Making money with cold and frozen dispensed beverages means giving customers what they want—lots of choices, leading brands, trendy items and good deals on bundled meals.

“I think you’ve got to offer choices—and you’ve got to offer choices that consumers are looking for,” said Sandy Arrasmith, director of foodservice operations, vice president and co-owner of J&H Oil Co. in Grand Rapids, Mich. The 34-unit chain, which operates stores under the J&H Family Express brand, features Piccadilly Pizza and owns and operates 11 Subway sandwich locations.

While many c-store executives work hard to make sure they don’t offer consumers too many dispensed beverage choices, Arrasmith, whose father founded the company more than 30 years ago, was outspoken in her belief that there is no such a thing as too many choices. “I don’t want to corner my customer into buying what I think they want to buy, but offer them something they may be interested in,” she said. “It might be out of the norm, but I think there are strong opportunities for fountain and frozen beverages in 2010. That’s why we keep an open mind and want to look at new things our competitors do not have.”

That said, Arrasmith knows cannibalization can occur, which is why traveling off the beaten path is so important. “I think what you want to offer is something new, but not something repetitive,” she said.

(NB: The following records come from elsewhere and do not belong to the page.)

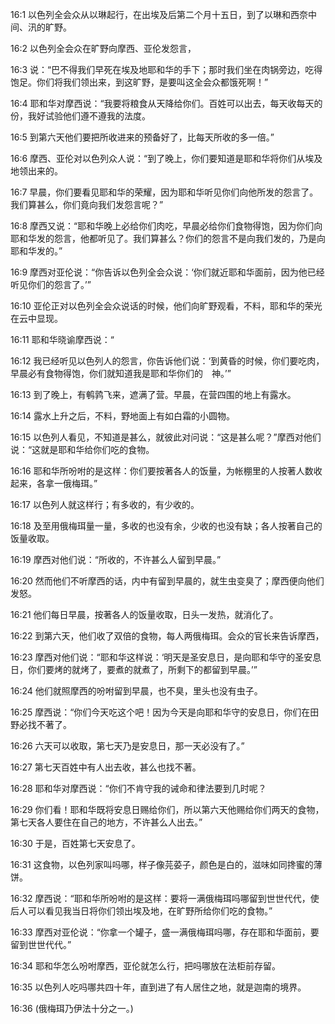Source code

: <a id="1"></a>16:1  以色列全会众从以琳起行，在出埃及后第二个月十五日，到了以琳和西奈中间、汛的旷野。  

<a id="2"></a>16:2  以色列全会众在旷野向摩西、亚伦发怨言，　　  

<a id="3"></a>16:3  说：“巴不得我们早死在埃及地耶和华的手下；那时我们坐在肉锅旁边，吃得饱足。你们将我们领出来，到这旷野，是要叫这全会众都饿死啊！”  

<a id="4"></a>16:4  耶和华对摩西说：“我要将粮食从天降给你们。百姓可以出去，每天收每天的份，我好试验他们遵不遵我的法度。  

<a id="5"></a>16:5  到第六天他们要把所收进来的预备好了，比每天所收的多一倍。”　  

<a id="6"></a>16:6  摩西、亚伦对以色列众人说：“到了晚上，你们要知道是耶和华将你们从埃及地领出来的。  

<a id="7"></a>16:7  早晨，你们要看见耶和华的荣耀，因为耶和华听见你们向他所发的怨言了。我们算甚么，你们竟向我们发怨言呢？”  

<a id="8"></a>16:8  摩西又说：“耶和华晚上必给你们肉吃，早晨必给你们食物得饱，因为你们向耶和华发的怨言，他都听见了。我们算甚么？你们的怨言不是向我们发的，乃是向耶和华发的。”  

<a id="9"></a>16:9  摩西对亚伦说：“你告诉以色列全会众说：‘你们就近耶和华面前，因为他已经听见你们的怨言了。’”  

<a id="10"></a>16:10  亚伦正对以色列全会众说话的时候，他们向旷野观看，不料，耶和华的荣光在云中显现。  

<a id="11"></a>16:11  耶和华晓谕摩西说：“  

<a id="12"></a>16:12  我已经听见以色列人的怨言，你告诉他们说：‘到黄昏的时候，你们要吃肉，早晨必有食物得饱，你们就知道我是耶和华你们的　神。’”  

<a id="13"></a>16:13  到了晚上，有鹌鹑飞来，遮满了营。早晨，在营四围的地上有露水。  

<a id="14"></a>16:14  露水上升之后，不料，野地面上有如白霜的小圆物。  

<a id="15"></a>16:15  以色列人看见，不知道是甚么，就彼此对问说：“这是甚么呢？”摩西对他们说：“这就是耶和华给你们吃的食物。  

<a id="16"></a>16:16  耶和华所吩咐的是这样：你们要按著各人的饭量，为帐棚里的人按著人数收起来，各拿一俄梅珥。”  

<a id="17"></a>16:17  以色列人就这样行；有多收的，有少收的。  

<a id="18"></a>16:18  及至用俄梅珥量一量，多收的也没有余，少收的也没有缺；各人按著自己的饭量收取。  

<a id="19"></a>16:19  摩西对他们说：“所收的，不许甚么人留到早晨。”  

<a id="20"></a>16:20  然而他们不听摩西的话，内中有留到早晨的，就生虫变臭了；摩西便向他们发怒。  

<a id="21"></a>16:21  他们每日早晨，按著各人的饭量收取，日头一发热，就消化了。  

<a id="22"></a>16:22  到第六天，他们收了双倍的食物，每人两俄梅珥。会众的官长来告诉摩西，  

<a id="23"></a>16:23  摩西对他们说：“耶和华这样说：‘明天是圣安息日，是向耶和华守的圣安息日，你们要烤的就烤了，要煮的就煮了，所剩下的都留到早晨。’”  

<a id="24"></a>16:24  他们就照摩西的吩咐留到早晨，也不臭，里头也没有虫子。  

<a id="25"></a>16:25  摩西说：“你们今天吃这个吧！因为今天是向耶和华守的安息日，你们在田野必找不著了。  

<a id="26"></a>16:26  六天可以收取，第七天乃是安息日，那一天必没有了。”  

<a id="27"></a>16:27  第七天百姓中有人出去收，甚么也找不著。  

<a id="28"></a>16:28  耶和华对摩西说：“你们不肯守我的诫命和律法要到几时呢？  

<a id="29"></a>16:29  你们看！耶和华既将安息日赐给你们，所以第六天他赐给你们两天的食物，第七天各人要住在自己的地方，不许甚么人出去。”  

<a id="30"></a>16:30  于是，百姓第七天安息了。  

<a id="31"></a>16:31  这食物，以色列家叫吗哪，样子像芫荽子，颜色是白的，滋味如同搀蜜的薄饼。  

<a id="32"></a>16:32  摩西说：“耶和华所吩咐的是这样：要将一满俄梅珥吗哪留到世世代代，使后人可以看见我当日将你们领出埃及地，在旷野所给你们吃的食物。”  

<a id="33"></a>16:33  摩西对亚伦说：“你拿一个罐子，盛一满俄梅珥吗哪，存在耶和华面前，要留到世世代代。”  

<a id="34"></a>16:34  耶和华怎么吩咐摩西，亚伦就怎么行，把吗哪放在法柜前存留。  

<a id="35"></a>16:35  以色列人吃吗哪共四十年，直到进了有人居住之地，就是迦南的境界。  

<a id="36"></a>16:36  (俄梅珥乃伊法十分之一。)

Operators need to know that selling dispensed beverages is highly profitable and a way to differentiate their brand, explained Arlene Spiegel, a veteran retail and foodservice consultant and president of Arlene Spiegel & Associates in New York City. “The consumer can buy bottled, canned, mainstream and boutique beverages anywhere,” she said. “By offering proprietary cold beverages, the operator compels the guest to visit his establishment to get these items.”

Don’t Forget Frozen
Dual-branded fountains with Coke and Pepsi alongside frozen beverage machines are becoming a ubiquitous presence at c-stores across the country. Figuring out what consumers want in them isn’t always easy. But one starting point is statistical insights gleaned from suppliers—the preferred strategy at J&H.

“Quite often we’ll ask customers what they’re looking for. We may also look at what they’re buying from the cold vault to determine what to put in the fountain,” Arrasmith said.

When the weather turns cold and consumers’ thoughts turn away from cold and frozen beverages, J&H brings them right back by bundling drinks with hot food items—its combo meal, for example, offers cold dispensed drinks with a hot dog and chips at a discounted price.

Each J&H store has a fountain dispenser with 10-16 heads, the minimum needed to compete effectively in bigger markets, Arrasmith said. Many locations also offer some type of frozen beverage program, including a fruit-based slush program or a frozen dairy product.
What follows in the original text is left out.